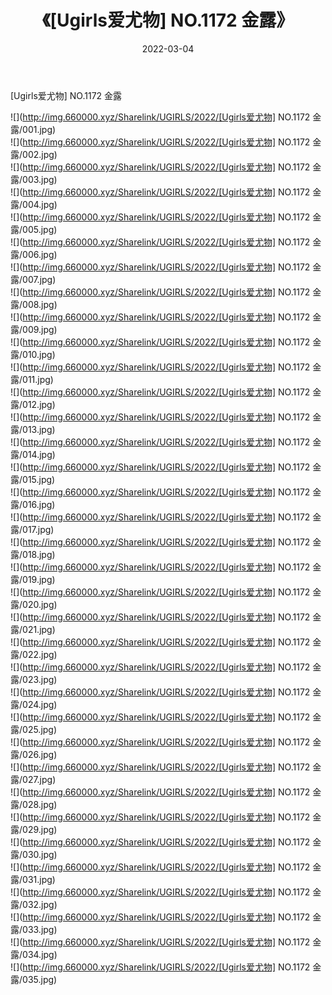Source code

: ﻿---
layout: post
title:  《[Ugirls爱尤物] NO.1172 金露》
date:   2022-03-04
img: http://img.660000.xyz/Sharelink/UGIRLS/2022/[Ugirls爱尤物] NO.1172 金露/000.jpg
categories: [美女, 清纯, 唯美]
---

[Ugirls爱尤物] NO.1172 金露

 ![](http://img.660000.xyz/Sharelink/UGIRLS/2022/[Ugirls爱尤物] NO.1172 金露/001.jpg) <br>![](http://img.660000.xyz/Sharelink/UGIRLS/2022/[Ugirls爱尤物] NO.1172 金露/002.jpg) <br>![](http://img.660000.xyz/Sharelink/UGIRLS/2022/[Ugirls爱尤物] NO.1172 金露/003.jpg) <br>![](http://img.660000.xyz/Sharelink/UGIRLS/2022/[Ugirls爱尤物] NO.1172 金露/004.jpg) <br>![](http://img.660000.xyz/Sharelink/UGIRLS/2022/[Ugirls爱尤物] NO.1172 金露/005.jpg) <br>![](http://img.660000.xyz/Sharelink/UGIRLS/2022/[Ugirls爱尤物] NO.1172 金露/006.jpg) <br>![](http://img.660000.xyz/Sharelink/UGIRLS/2022/[Ugirls爱尤物] NO.1172 金露/007.jpg) <br>![](http://img.660000.xyz/Sharelink/UGIRLS/2022/[Ugirls爱尤物] NO.1172 金露/008.jpg) <br>![](http://img.660000.xyz/Sharelink/UGIRLS/2022/[Ugirls爱尤物] NO.1172 金露/009.jpg) <br>![](http://img.660000.xyz/Sharelink/UGIRLS/2022/[Ugirls爱尤物] NO.1172 金露/010.jpg) <br>![](http://img.660000.xyz/Sharelink/UGIRLS/2022/[Ugirls爱尤物] NO.1172 金露/011.jpg) <br>![](http://img.660000.xyz/Sharelink/UGIRLS/2022/[Ugirls爱尤物] NO.1172 金露/012.jpg) <br>![](http://img.660000.xyz/Sharelink/UGIRLS/2022/[Ugirls爱尤物] NO.1172 金露/013.jpg) <br>![](http://img.660000.xyz/Sharelink/UGIRLS/2022/[Ugirls爱尤物] NO.1172 金露/014.jpg) <br>![](http://img.660000.xyz/Sharelink/UGIRLS/2022/[Ugirls爱尤物] NO.1172 金露/015.jpg) <br>![](http://img.660000.xyz/Sharelink/UGIRLS/2022/[Ugirls爱尤物] NO.1172 金露/016.jpg) <br>![](http://img.660000.xyz/Sharelink/UGIRLS/2022/[Ugirls爱尤物] NO.1172 金露/017.jpg) <br>![](http://img.660000.xyz/Sharelink/UGIRLS/2022/[Ugirls爱尤物] NO.1172 金露/018.jpg) <br>![](http://img.660000.xyz/Sharelink/UGIRLS/2022/[Ugirls爱尤物] NO.1172 金露/019.jpg) <br>![](http://img.660000.xyz/Sharelink/UGIRLS/2022/[Ugirls爱尤物] NO.1172 金露/020.jpg) <br>![](http://img.660000.xyz/Sharelink/UGIRLS/2022/[Ugirls爱尤物] NO.1172 金露/021.jpg) <br>![](http://img.660000.xyz/Sharelink/UGIRLS/2022/[Ugirls爱尤物] NO.1172 金露/022.jpg) <br>![](http://img.660000.xyz/Sharelink/UGIRLS/2022/[Ugirls爱尤物] NO.1172 金露/023.jpg) <br>![](http://img.660000.xyz/Sharelink/UGIRLS/2022/[Ugirls爱尤物] NO.1172 金露/024.jpg) <br>![](http://img.660000.xyz/Sharelink/UGIRLS/2022/[Ugirls爱尤物] NO.1172 金露/025.jpg) <br>![](http://img.660000.xyz/Sharelink/UGIRLS/2022/[Ugirls爱尤物] NO.1172 金露/026.jpg) <br>![](http://img.660000.xyz/Sharelink/UGIRLS/2022/[Ugirls爱尤物] NO.1172 金露/027.jpg) <br>![](http://img.660000.xyz/Sharelink/UGIRLS/2022/[Ugirls爱尤物] NO.1172 金露/028.jpg) <br>![](http://img.660000.xyz/Sharelink/UGIRLS/2022/[Ugirls爱尤物] NO.1172 金露/029.jpg) <br>![](http://img.660000.xyz/Sharelink/UGIRLS/2022/[Ugirls爱尤物] NO.1172 金露/030.jpg) <br>![](http://img.660000.xyz/Sharelink/UGIRLS/2022/[Ugirls爱尤物] NO.1172 金露/031.jpg) <br>![](http://img.660000.xyz/Sharelink/UGIRLS/2022/[Ugirls爱尤物] NO.1172 金露/032.jpg) <br>![](http://img.660000.xyz/Sharelink/UGIRLS/2022/[Ugirls爱尤物] NO.1172 金露/033.jpg) <br>![](http://img.660000.xyz/Sharelink/UGIRLS/2022/[Ugirls爱尤物] NO.1172 金露/034.jpg) <br>![](http://img.660000.xyz/Sharelink/UGIRLS/2022/[Ugirls爱尤物] NO.1172 金露/035.jpg) <br>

- - - - - - -

▶ [What is required]:
Pictures aside, restate the entries word for word.

▶ [Response area]:
Source code

: ﻿---
layout: post
title:  《[Ugirls爱尤物] NO.1172 金露》
date:   2022-03-04
img: http://img.660000.xyz/Sharelink/UGIRLS/2022/[Ugirls爱尤物] NO.1172 金露/000.jpg
categories: [美女, 清纯, 唯美]
---

[Ugirls爱尤物] NO.1172 金露

 ![](http://img.660000.xyz/Sharelink/UGIRLS/2022/[Ugirls爱尤物] NO.1172 金露/001.jpg) <br>![](http://img.660000.xyz/Sharelink/UGIRLS/2022/[Ugirls爱尤物] NO.1172 金露/002.jpg) <br>![](http://img.660000.xyz/Sharelink/UGIRLS/2022/[Ugirls爱尤物] NO.1172 金露/003.jpg) <br>![](http://img.660000.xyz/Sharelink/UGIRLS/2022/[Ugirls爱尤物] NO.1172 金露/004.jpg) <br>![](http://img.660000.xyz/Sharelink/UGIRLS/2022/[Ugirls爱尤物] NO.1172 金露/005.jpg) <br>![](http://img.660000.xyz/Sharelink/UGIRLS/2022/[Ugirls爱尤物] NO.1172 金露/006.jpg) <br>![](http://img.660000.xyz/Sharelink/UGIRLS/2022/[Ugirls爱尤物] NO.1172 金露/007.jpg) <br>![](http://img.660000.xyz/Sharelink/UGIRLS/2022/[Ugirls爱尤物] NO.1172 金露/008.jpg) <br>![](http://img.660000.xyz/Sharelink/UGIRLS/2022/[Ugirls爱尤物] NO.1172 金露/009.jpg) <br>![](http://img.660000.xyz/Sharelink/UGIRLS/2022/[Ugirls爱尤物] NO.1172 金露/010.jpg) <br>![](http://img.660000.xyz/Sharelink/UGIRLS/2022/[Ugirls爱尤物] NO.1172 金露/011.jpg) <br>![](http://img.660000.xyz/Sharelink/UGIRLS/2022/[Ugirls爱尤物] NO.1172 金露/012.jpg) <br>![](http://img.660000.xyz/Sharelink/UGIRLS/2022/[Ugirls爱尤物] NO.1172 金露/013.jpg) <br>![](http://img.660000.xyz/Sharelink/UGIRLS/2022/[Ugirls爱尤物] NO.1172 金露/014.jpg) <br>![](http://img.660000.xyz/Sharelink/UGIRLS/2022/[Ugirls爱尤物] NO.1172 金露/015.jpg) <br>![](http://img.660000.xyz/Sharelink/UGIRLS/2022/[Ugirls爱尤物] NO.1172 金露/016.jpg) <br>![](http://img.660000.xyz/Sharelink/UGIRLS/2022/[Ugirls爱尤物] NO.1172 金露/017.jpg) <br>![](http://img.660000.xyz/Sharelink/UGIRLS/2022/[Ugirls爱尤物] NO.1172 金露/018.jpg) <br>![](http://img.660000.xyz/Sharelink/UGIRLS/2022/[Ugirls爱尤物] NO.1172 金露/019.jpg) <br>![](http://img.660000.xyz/Sharelink/UGIRLS/2022/[Ugirls爱尤物] NO.1172 金露/020.jpg) <br>![](http://img.660000.xyz/Sharelink/UGIRLS/2022/[Ugirls爱尤物] NO.1172 金露/021.jpg) <br>![](http://img.660000.xyz/Sharelink/UGIRLS/2022/[Ugirls爱尤物] NO.1172 金露/022.jpg) <br>![](http://img.660000.xyz/Sharelink/UGIRLS/2022/[Ugirls爱尤物] NO.1172 金露/023.jpg) <br>![](http://img.660000.xyz/Sharelink/UGIRLS/2022/[Ugirls爱尤物] NO.1172 金露/024.jpg) <br>![](http://img.660000.xyz/Sharelink/UGIRLS/2022/[Ugirls爱尤物] NO.1172 金露/025.jpg) <br>![](http://img.660000.xyz/Sharelink/UGIRLS/2022/[Ugirls爱尤物] NO.1172 金露/026.jpg) <br>![](http://img.660000.xyz/Sharelink/UGIRLS/2022/[Ugirls爱尤物] NO.1172 金露/027.jpg) <br>![](http://img.660000.xyz/Sharelink/UGIRLS/2022/[Ugirls爱尤物] NO.1172 金露/028.jpg) <br>![](http://img.660000.xyz/Sharelink/UGIRLS/2022/[Ugirls爱尤物] NO.1172 金露/029.jpg) <br>![](http://img.660000.xyz/Sharelink/UGIRLS/2022/[Ugirls爱尤物] NO.1172 金露/030.jpg) <br>![](http://img.660000.xyz/Sharelink/UGIRLS/2022/[Ugirls爱尤物] NO.1172 金露/031.jpg) <br>![](http://img.660000.xyz/Sharelink/UGIRLS/2022/[Ugirls爱尤物] NO.1172 金露/032.jpg) <br>![](http://img.660000.xyz/Sharelink/UGIRLS/2022/[Ugirls爱尤物] NO.1172 金露/033.jpg) <br>![](http://img.660000.xyz/Sharelink/UGIRLS/2022/[Ugirls爱尤物] NO.1172 金露/034.jpg) <br>![](http://img.660000.xyz/Sharelink/UGIRLS/2022/[Ugirls爱尤物] NO.1172 金露/035.jpg) <br>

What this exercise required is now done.